• Task statement:
Could you set down exactly the lines of the data below, starting at the one that holds "Although our proposed" and ending at the one that holds "Later in his", both included, and only those?

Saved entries
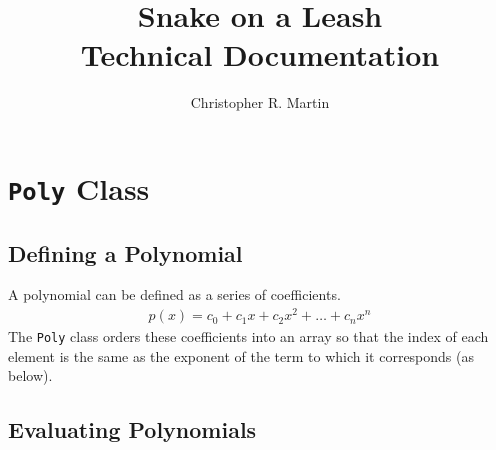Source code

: \documentclass[letterpaper]{article}
\title{Snake on a Leash\\Technical Documentation}
\author{Christopher R. Martin}
\begin{document}
\section{\verb`Poly` Class}
\subsection{Defining a Polynomial}
A polynomial can be defined as a series of coefficients.  
\begin{align}
p(x) = c_0 + c_1 x + c_2 x^2 + \ldots + c_n x^n
\end{align}
The \verb`Poly` class orders these coefficients into an array so that the index of each element is the same as the exponent of the term to which it corresponds (as below).

\subsection{Evaluating Polynomials}
\end{document}
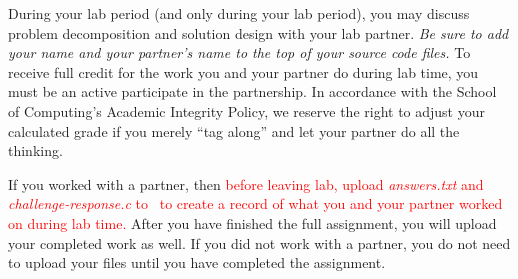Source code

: During your lab period (and only during your lab period), you may discuss problem decomposition and solution design with your lab partner.
\textit{Be sure to add your name and your partner's name to the top of your source code files.}
To receive full credit for the work you and your partner do during lab time, you must be an active participate in the partnership.
In accordance with the School of Computing's Academic Integrity Policy, we reserve the right to adjust your calculated grade if you merely ``tag along'' and let your partner do all the thinking.

If you worked with a partner, then \textcolor{red}{before leaving lab, upload \textit{answers.txt} and \textit{challenge-response.c} to \filesubmission\ to create a record of what you and your partner worked on during lab time.}
After you have finished the full assignment, you will upload your completed work as well.
If you did not work with a partner, you do not need to upload your files until you have completed the assignment.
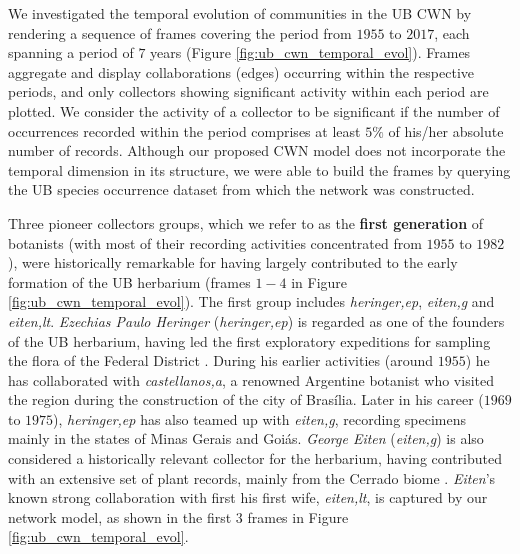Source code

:We investigated the temporal evolution of communities in the UB CWN by rendering a sequence of frames covering the period from $1955$ to $2017$, each spanning a period of $7$ years (Figure \ref{fig:ub_cwn_temporal_evol}).
Frames aggregate and display collaborations (edges) occurring within the respective periods, and only collectors showing significant activity within each period are plotted.
We consider the activity of a collector to be significant if the number of occurrences recorded within the period comprises at least $5\%$ of his/her absolute number of records.
Although our proposed CWN model does not incorporate the temporal dimension in its structure, we were able to build the frames by querying the UB species occurrence dataset from which the network was constructed.

Three pioneer collectors groups, which we refer to as the \textbf{first generation} of botanists (with most of their recording activities concentrated from $1955$ to $1982$), were historically remarkable for having largely contributed to the early formation of the UB herbarium (frames $1-4$ in Figure \ref{fig:ub_cwn_temporal_evol}).
The first group includes \textit{heringer,ep}, \textit{eiten,g} and \textit{eiten,lt}.
\textit{Ezechias Paulo Heringer} (\textit{heringer,ep}) is regarded as one of the founders of the UB herbarium, having led the first exploratory expeditions for sampling the flora of the Federal District \cite{Walter2001}.
During his earlier activities (around $1955$) he has collaborated with \textit{castellanos,a}, a renowned Argentine botanist who visited the region during the construction of the city of Brasília.
Later in his career ($1969$ to $1975$), \textit{heringer,ep} has also teamed up with \textit{eiten,g}, recording specimens mainly in the states of Minas Gerais and Goiás.
\textit{George Eiten} (\textit{eiten,g}) is also considered a historically relevant collector for the herbarium, having contributed with an extensive set of plant records, mainly from the Cerrado biome \cite{Gomes2012}.
\textit{Eiten}'s known strong collaboration with first his first wife, \textit{eiten,lt}, is captured by our network model, as shown in the first $3$ frames in Figure \ref{fig:ub_cwn_temporal_evol}.


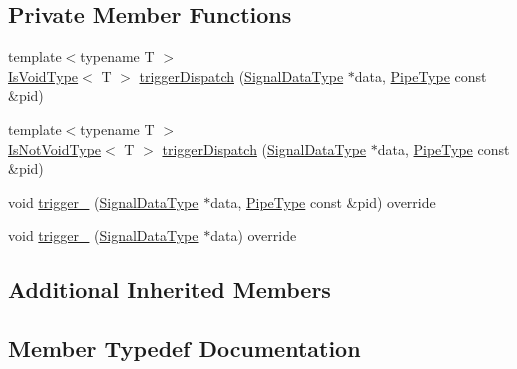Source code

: \subsection*{Private Member Functions}
\begin{DoxyCompactItemize}
\item 
{\footnotesize template$<$typename T $>$ }\\\hyperlink{structvt_1_1pipe_1_1callback_1_1_callback_anon_a3aa19d4a1044d57ba4af22015331c20a}{Is\+Void\+Type}$<$ T $>$ \hyperlink{structvt_1_1pipe_1_1callback_1_1_callback_anon_a71cd1781a5f639ddf5e2aac775c1d397}{trigger\+Dispatch} (\hyperlink{structvt_1_1pipe_1_1callback_1_1_callback_anon_ac503b95feb44bb0b60c1d69e1ed29074}{Signal\+Data\+Type} $\ast$data, \hyperlink{namespacevt_ac9852acda74d1896f48f406cd72c7bd3}{Pipe\+Type} const \&pid)
\item 
{\footnotesize template$<$typename T $>$ }\\\hyperlink{structvt_1_1pipe_1_1callback_1_1_callback_anon_a91e58fe2f8165c826cecedde7e4535cf}{Is\+Not\+Void\+Type}$<$ T $>$ \hyperlink{structvt_1_1pipe_1_1callback_1_1_callback_anon_a394463dec0c5e2dd0a96f7f8b6d6cfae}{trigger\+Dispatch} (\hyperlink{structvt_1_1pipe_1_1callback_1_1_callback_anon_ac503b95feb44bb0b60c1d69e1ed29074}{Signal\+Data\+Type} $\ast$data, \hyperlink{namespacevt_ac9852acda74d1896f48f406cd72c7bd3}{Pipe\+Type} const \&pid)
\item 
void \hyperlink{structvt_1_1pipe_1_1callback_1_1_callback_anon_a15cae5134e53d426110f357bb05fed3c}{trigger\+\_\+} (\hyperlink{structvt_1_1pipe_1_1callback_1_1_callback_anon_ac503b95feb44bb0b60c1d69e1ed29074}{Signal\+Data\+Type} $\ast$data, \hyperlink{namespacevt_ac9852acda74d1896f48f406cd72c7bd3}{Pipe\+Type} const \&pid) override
\item 
void \hyperlink{structvt_1_1pipe_1_1callback_1_1_callback_anon_aa94691cc38d84194b66f5bbb30f43686}{trigger\+\_\+} (\hyperlink{structvt_1_1pipe_1_1callback_1_1_callback_anon_ac503b95feb44bb0b60c1d69e1ed29074}{Signal\+Data\+Type} $\ast$data) override
\end{DoxyCompactItemize}
\subsection*{Additional Inherited Members}


\subsection{Member Typedef Documentation}
\mbox{\label{structvt_1_1pipe_1_1callback_1_1_callback_anon_a2532c5d78c1fb298d4a369aae7b45e85}} 
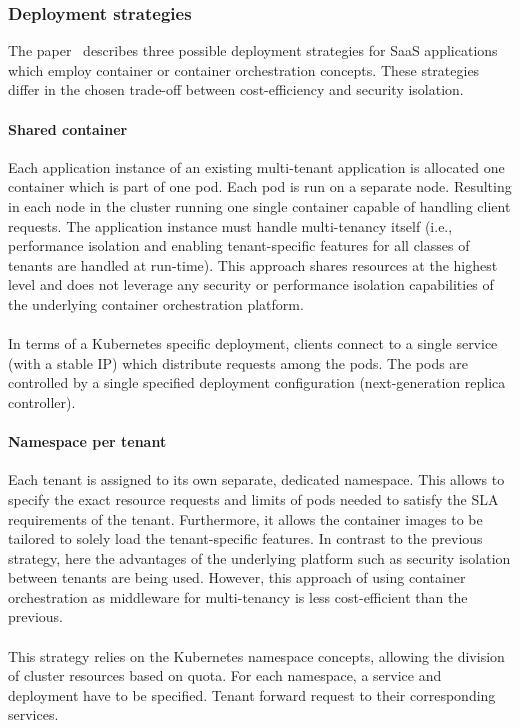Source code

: \subsubsection{Deployment strategies}
The paper~\cite{TruyenEddy2016Taca} describes three possible deployment strategies for SaaS applications which employ container or container orchestration concepts. These strategies differ in the chosen trade-off between cost-efficiency and security isolation.

\paragraph{Shared container}
Each application instance of an existing multi-tenant application is allocated one container which is part of one pod. Each pod is run on a separate node. Resulting in each node in the cluster running one single container capable of handling client requests. The application instance must handle multi-tenancy itself (i.e., performance isolation and enabling tenant-specific features for all classes of tenants are handled at run-time). This approach shares resources at the highest level and does not leverage any security or performance isolation capabilities of the underlying container orchestration platform.\\\\
In terms of a Kubernetes specific deployment, clients connect to a single service (with a stable IP) which distribute requests among the pods. The pods are controlled by a single specified deployment configuration (next-generation replica controller).~\cite{TruyenEddy2016Taca}
\paragraph{Namespace per tenant}
Each tenant is assigned to its own separate, dedicated namespace. This allows to specify the exact resource requests and limits of pods needed to satisfy the SLA requirements of the tenant. Furthermore, it allows the container images to be tailored to solely load the tenant-specific features. In contrast to the previous strategy, here the advantages of the underlying platform such as security isolation between tenants are being used. However, this approach of using container orchestration as  middleware for multi-tenancy is less cost-efficient than the previous.\\\\
This strategy relies on the Kubernetes namespace concepts, allowing the division of cluster resources based on quota. For each namespace, a service and deployment have to be specified.  Tenant forward request to their corresponding services.~\cite{TruyenEddy2016Taca}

• Answer for the task:
Although our proposed CWN model does not incorporate the temporal dimension in its structure, we were able to build the frames by querying the UB species occurrence dataset from which the network was constructed.

Three pioneer collectors groups, which we refer to as the \textbf{first generation} of botanists (with most of their recording activities concentrated from $1955$ to $1982$), were historically remarkable for having largely contributed to the early formation of the UB herbarium (frames $1-4$ in Figure \ref{fig:ub_cwn_temporal_evol}).
The first group includes \textit{heringer,ep}, \textit{eiten,g} and \textit{eiten,lt}.
\textit{Ezechias Paulo Heringer} (\textit{heringer,ep}) is regarded as one of the founders of the UB herbarium, having led the first exploratory expeditions for sampling the flora of the Federal District \cite{Walter2001}.
During his earlier activities (around $1955$) he has collaborated with \textit{castellanos,a}, a renowned Argentine botanist who visited the region during the construction of the city of Brasília.
Later in his career ($1969$ to $1975$), \textit{heringer,ep} has also teamed up with \textit{eiten,g}, recording specimens mainly in the states of Minas Gerais and Goiás.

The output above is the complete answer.